Saved data entries

[Start of Attachment]

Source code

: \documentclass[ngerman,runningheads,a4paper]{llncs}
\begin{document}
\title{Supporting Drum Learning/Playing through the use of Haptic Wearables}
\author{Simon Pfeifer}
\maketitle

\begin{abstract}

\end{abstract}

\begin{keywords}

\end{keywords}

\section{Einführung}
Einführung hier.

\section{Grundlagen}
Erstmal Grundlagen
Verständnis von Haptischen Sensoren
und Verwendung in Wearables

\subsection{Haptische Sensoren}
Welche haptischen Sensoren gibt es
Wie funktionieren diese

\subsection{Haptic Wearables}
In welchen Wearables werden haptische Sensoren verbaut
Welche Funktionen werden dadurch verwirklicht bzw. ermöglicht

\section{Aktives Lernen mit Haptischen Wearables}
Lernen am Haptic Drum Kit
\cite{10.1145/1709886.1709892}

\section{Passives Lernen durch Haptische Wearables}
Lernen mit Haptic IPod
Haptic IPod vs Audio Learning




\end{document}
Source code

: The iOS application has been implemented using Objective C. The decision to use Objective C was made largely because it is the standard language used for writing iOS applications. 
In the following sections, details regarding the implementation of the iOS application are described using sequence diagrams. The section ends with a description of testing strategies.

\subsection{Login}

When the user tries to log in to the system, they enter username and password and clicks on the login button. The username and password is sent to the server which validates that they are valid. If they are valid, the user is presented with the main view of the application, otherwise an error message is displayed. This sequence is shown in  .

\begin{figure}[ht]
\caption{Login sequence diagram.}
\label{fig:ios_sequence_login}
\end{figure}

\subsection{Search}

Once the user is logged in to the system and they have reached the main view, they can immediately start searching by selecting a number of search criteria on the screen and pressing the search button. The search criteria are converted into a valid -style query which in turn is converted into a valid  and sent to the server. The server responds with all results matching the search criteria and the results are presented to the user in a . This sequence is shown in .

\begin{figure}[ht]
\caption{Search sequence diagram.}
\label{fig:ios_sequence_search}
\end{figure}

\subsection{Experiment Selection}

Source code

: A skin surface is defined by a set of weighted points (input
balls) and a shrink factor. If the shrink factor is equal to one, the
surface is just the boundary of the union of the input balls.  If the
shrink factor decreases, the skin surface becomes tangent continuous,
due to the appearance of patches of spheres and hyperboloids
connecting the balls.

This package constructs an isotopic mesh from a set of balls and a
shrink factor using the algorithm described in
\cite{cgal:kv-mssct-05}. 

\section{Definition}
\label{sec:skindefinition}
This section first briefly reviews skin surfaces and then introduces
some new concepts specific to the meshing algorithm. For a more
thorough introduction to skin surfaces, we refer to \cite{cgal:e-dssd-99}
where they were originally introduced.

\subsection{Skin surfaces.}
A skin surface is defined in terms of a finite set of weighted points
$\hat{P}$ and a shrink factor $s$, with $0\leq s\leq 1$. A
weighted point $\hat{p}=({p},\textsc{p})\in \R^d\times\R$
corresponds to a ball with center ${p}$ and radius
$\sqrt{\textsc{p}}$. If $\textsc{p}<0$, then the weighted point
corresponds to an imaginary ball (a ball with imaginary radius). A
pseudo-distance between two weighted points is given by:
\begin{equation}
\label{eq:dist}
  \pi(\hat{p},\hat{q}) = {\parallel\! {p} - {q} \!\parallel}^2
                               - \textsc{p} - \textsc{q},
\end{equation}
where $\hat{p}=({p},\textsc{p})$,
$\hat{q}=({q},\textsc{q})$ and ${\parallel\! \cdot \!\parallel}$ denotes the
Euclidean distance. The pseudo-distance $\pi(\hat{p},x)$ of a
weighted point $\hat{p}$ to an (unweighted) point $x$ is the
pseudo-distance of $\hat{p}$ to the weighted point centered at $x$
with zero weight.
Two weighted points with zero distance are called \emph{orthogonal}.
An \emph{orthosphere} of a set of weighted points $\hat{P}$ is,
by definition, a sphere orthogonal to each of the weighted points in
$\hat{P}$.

[End of Attachment]

# EXERCISE DESCRIPTION:
The records are to be repeated in full, exactly as they stand.

# RESPONSE TO THE EXERCISE:
Source code

: \documentclass[ngerman,runningheads,a4paper]{llncs}
\begin{document}
\title{Supporting Drum Learning/Playing through the use of Haptic Wearables}
\author{Simon Pfeifer}
\maketitle

\begin{abstract}

\end{abstract}

\begin{keywords}

\end{keywords}

\section{Einführung}
Einführung hier.

\section{Grundlagen}
Erstmal Grundlagen
Verständnis von Haptischen Sensoren
und Verwendung in Wearables

\subsection{Haptische Sensoren}
Welche haptischen Sensoren gibt es
Wie funktionieren diese

\subsection{Haptic Wearables}
In welchen Wearables werden haptische Sensoren verbaut
Welche Funktionen werden dadurch verwirklicht bzw. ermöglicht

\section{Aktives Lernen mit Haptischen Wearables}
Lernen am Haptic Drum Kit
\cite{10.1145/1709886.1709892}

\section{Passives Lernen durch Haptische Wearables}
Lernen mit Haptic IPod
Haptic IPod vs Audio Learning




\end{document}
Source code

: The iOS application has been implemented using Objective C. The decision to use Objective C was made largely because it is the standard language used for writing iOS applications. 
In the following sections, details regarding the implementation of the iOS application are described using sequence diagrams. The section ends with a description of testing strategies.

\subsection{Login}

When the user tries to log in to the system, they enter username and password and clicks on the login button. The username and password is sent to the server which validates that they are valid. If they are valid, the user is presented with the main view of the application, otherwise an error message is displayed. This sequence is shown in  .

\begin{figure}[ht]
\caption{Login sequence diagram.}
\label{fig:ios_sequence_login}
\end{figure}

\subsection{Search}

Once the user is logged in to the system and they have reached the main view, they can immediately start searching by selecting a number of search criteria on the screen and pressing the search button. The search criteria are converted into a valid -style query which in turn is converted into a valid  and sent to the server. The server responds with all results matching the search criteria and the results are presented to the user in a . This sequence is shown in .

\begin{figure}[ht]
\caption{Search sequence diagram.}
\label{fig:ios_sequence_search}
\end{figure}

\subsection{Experiment Selection}

Source code

: A skin surface is defined by a set of weighted points (input
balls) and a shrink factor. If the shrink factor is equal to one, the
surface is just the boundary of the union of the input balls.  If the
shrink factor decreases, the skin surface becomes tangent continuous,
due to the appearance of patches of spheres and hyperboloids
connecting the balls.

This package constructs an isotopic mesh from a set of balls and a
shrink factor using the algorithm described in
\cite{cgal:kv-mssct-05}. 

\section{Definition}
\label{sec:skindefinition}
This section first briefly reviews skin surfaces and then introduces
some new concepts specific to the meshing algorithm. For a more
thorough introduction to skin surfaces, we refer to \cite{cgal:e-dssd-99}
where they were originally introduced.

\subsection{Skin surfaces.}
A skin surface is defined in terms of a finite set of weighted points
$\hat{P}$ and a shrink factor $s$, with $0\leq s\leq 1$. A
weighted point $\hat{p}=({p},\textsc{p})\in \R^d\times\R$
corresponds to a ball with center ${p}$ and radius
$\sqrt{\textsc{p}}$. If $\textsc{p}<0$, then the weighted point
corresponds to an imaginary ball (a ball with imaginary radius). A
pseudo-distance between two weighted points is given by:
\begin{equation}
\label{eq:dist}
  \pi(\hat{p},\hat{q}) = {\parallel\! {p} - {q} \!\parallel}^2
                               - \textsc{p} - \textsc{q},
\end{equation}
where $\hat{p}=({p},\textsc{p})$,
$\hat{q}=({q},\textsc{q})$ and ${\parallel\! \cdot \!\parallel}$ denotes the
Euclidean distance. The pseudo-distance $\pi(\hat{p},x)$ of a
weighted point $\hat{p}$ to an (unweighted) point $x$ is the
pseudo-distance of $\hat{p}$ to the weighted point centered at $x$
with zero weight.
Two weighted points with zero distance are called \emph{orthogonal}.
An \emph{orthosphere} of a set of weighted points $\hat{P}$ is,
by definition, a sphere orthogonal to each of the weighted points in
$\hat{P}$.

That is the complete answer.